When Roedel tried to jump off, though, his leg got stuck and the train severed it a little below the knee, near the shin.
Roedel was bleeding out and the paramedics were on the other side of the tracks, blocked by the train. So Kobas ran to Roedel, who was still screaming and saying how stupid he’d been to jump on the train.
“I took my belt off when I saw him. I wrapped my belt around his leg, tied his leg off,” said Kobas, who is a parking valet at Elfo’s. “I put the belt right above his knee and tied it off and twisted it.”
At that point, others joined in, with some bringing ice and towels from the restaurant to pack both parts of the leg.
Soon, the paramedics arrived and a helicopter airlifted the boy to the Regional Medical Center at Memphis.
Unfortunately, doctors were unable to reattach the leg, but Roedel was upgraded to stable condition on Sunday.

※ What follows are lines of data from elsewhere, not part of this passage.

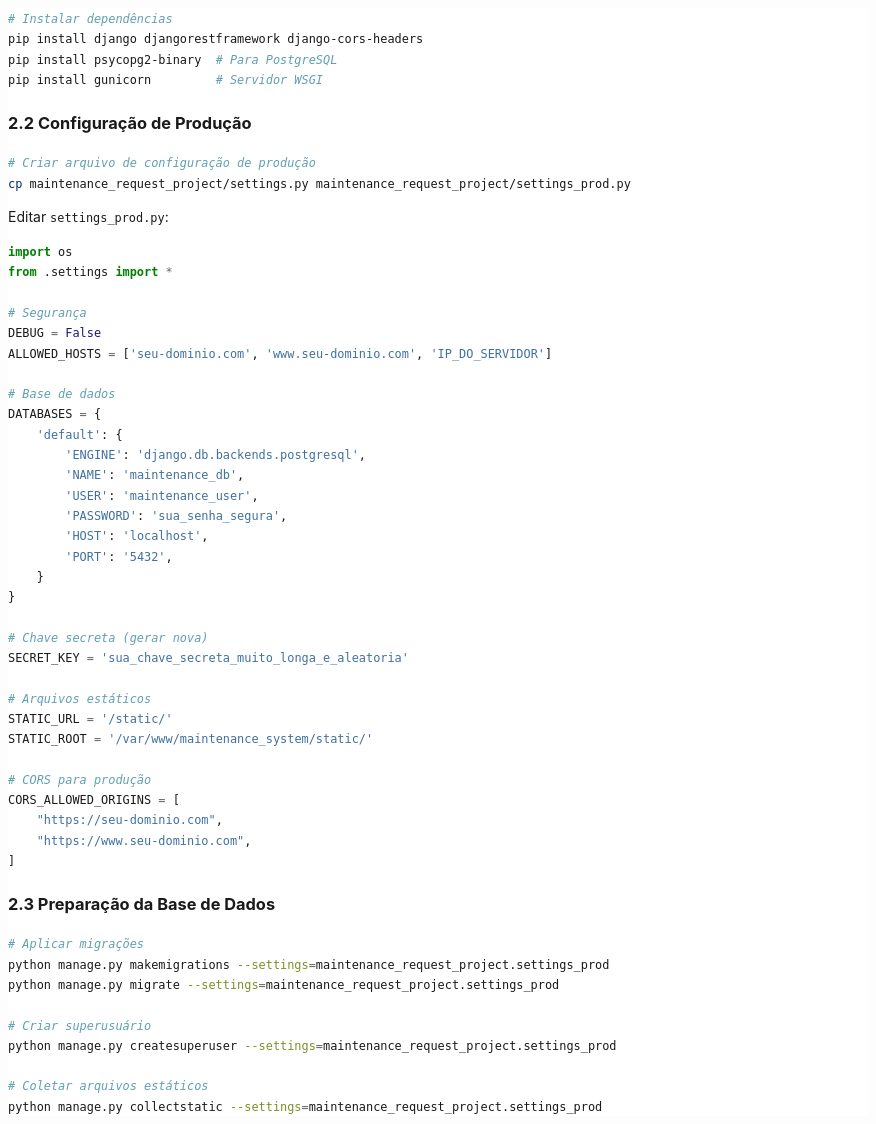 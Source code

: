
 ```bash
# Instalar dependências
pip install django djangorestframework django-cors-headers
pip install psycopg2-binary  # Para PostgreSQL
pip install gunicorn         # Servidor WSGI
```

### 2.2 Configuração de Produção
```bash
# Criar arquivo de configuração de produção
cp maintenance_request_project/settings.py maintenance_request_project/settings_prod.py
```

Editar `settings_prod.py`:
```python
import os
from .settings import *

# Segurança
DEBUG = False
ALLOWED_HOSTS = ['seu-dominio.com', 'www.seu-dominio.com', 'IP_DO_SERVIDOR']

# Base de dados
DATABASES = {
    'default': {
        'ENGINE': 'django.db.backends.postgresql',
        'NAME': 'maintenance_db',
        'USER': 'maintenance_user',
        'PASSWORD': 'sua_senha_segura',
        'HOST': 'localhost',
        'PORT': '5432',
    }
}

# Chave secreta (gerar nova)
SECRET_KEY = 'sua_chave_secreta_muito_longa_e_aleatoria'

# Arquivos estáticos
STATIC_URL = '/static/'
STATIC_ROOT = '/var/www/maintenance_system/static/'

# CORS para produção
CORS_ALLOWED_ORIGINS = [
    "https://seu-dominio.com",
    "https://www.seu-dominio.com",
]
```

### 2.3 Preparação da Base de Dados
```bash
# Aplicar migrações
python manage.py makemigrations --settings=maintenance_request_project.settings_prod
python manage.py migrate --settings=maintenance_request_project.settings_prod

# Criar superusuário
python manage.py createsuperuser --settings=maintenance_request_project.settings_prod

# Coletar arquivos estáticos
python manage.py collectstatic --settings=maintenance_request_project.settings_prod
```

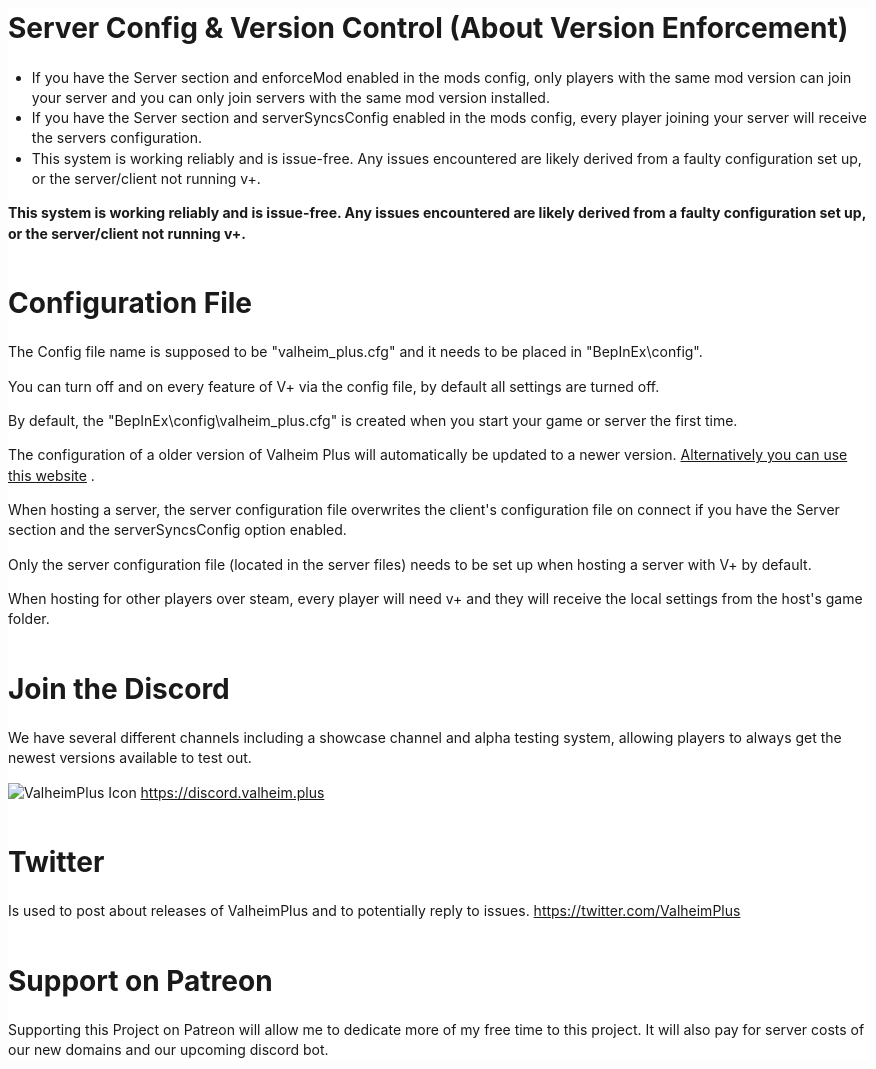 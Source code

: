 # Server Config & Version Control (About Version Enforcement)
* If you have the Server section and enforceMod enabled in the mods config, only players with the same mod version can join your server and you can only join servers with the same mod version installed.
* If you have the Server section and serverSyncsConfig enabled in the mods config, every player joining your server will receive the servers configuration.
* This system is working reliably and is issue-free. Any issues encountered are likely derived from a faulty configuration set up, or the server/client not running v+.

**This system is working reliably and is issue-free. Any issues encountered are likely derived from a faulty configuration set up, or the server/client not running v+.**


# Configuration File

The Config file name is supposed to be "valheim_plus.cfg" and it needs to be placed in "BepInEx\config".

You can turn off and on every feature of V+ via the config file, by default all settings are turned off.

By default, the "BepInEx\config\valheim_plus.cfg" is created when you start your game or server the first time.

The configuration of a older version of Valheim Plus will automatically be updated to a newer version. [Alternatively you can use this website](https://valheim-plus-config.web.app/) .

When hosting a server, the server configuration file overwrites the client's configuration file on connect if you have the Server section and the serverSyncsConfig option enabled. 

Only the server configuration file (located in the server files) needs to be set up when hosting a server with V+ by default.

When hosting for other players over steam, every player will need v+ and they will receive the local settings from the host's game folder.


# Join the Discord
We have several different channels including a showcase channel and alpha testing system, allowing players to always get the newest versions available to test out.

![ValheimPlus Icon](https://raw.githubusercontent.com/nxPublic/ValheimPlus/master/ico.png)
https://discord.valheim.plus

# Twitter
Is used to post about releases of ValheimPlus and to potentially reply to issues.
https://twitter.com/ValheimPlus

# Support on Patreon
Supporting this Project on Patreon will allow me to dedicate more of my free time to this project. It will also pay for server costs of our new domains and our upcoming discord bot.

His father said he’ll be hospitalized for about a week.
“He is fine. He’s in stable condition. We’re just seeing the doctors over the next couple of days as they clean out the wound,” said Kevin Roedel, Caleb Roedel’s father and the rugby coach at Germantown High. “His spirits are well. He’s strong.”
Now, Kobas is being hailed as a hero, his quick action preventing the boy from bleeding to death right there on the tracks.
“Hell, he worked all night (Saturday) after he saved this kid’s life. Had blood all over his arms,” said his boss at Elfo’s, Alex Grisanti. “He definitely saved the kid’s life.”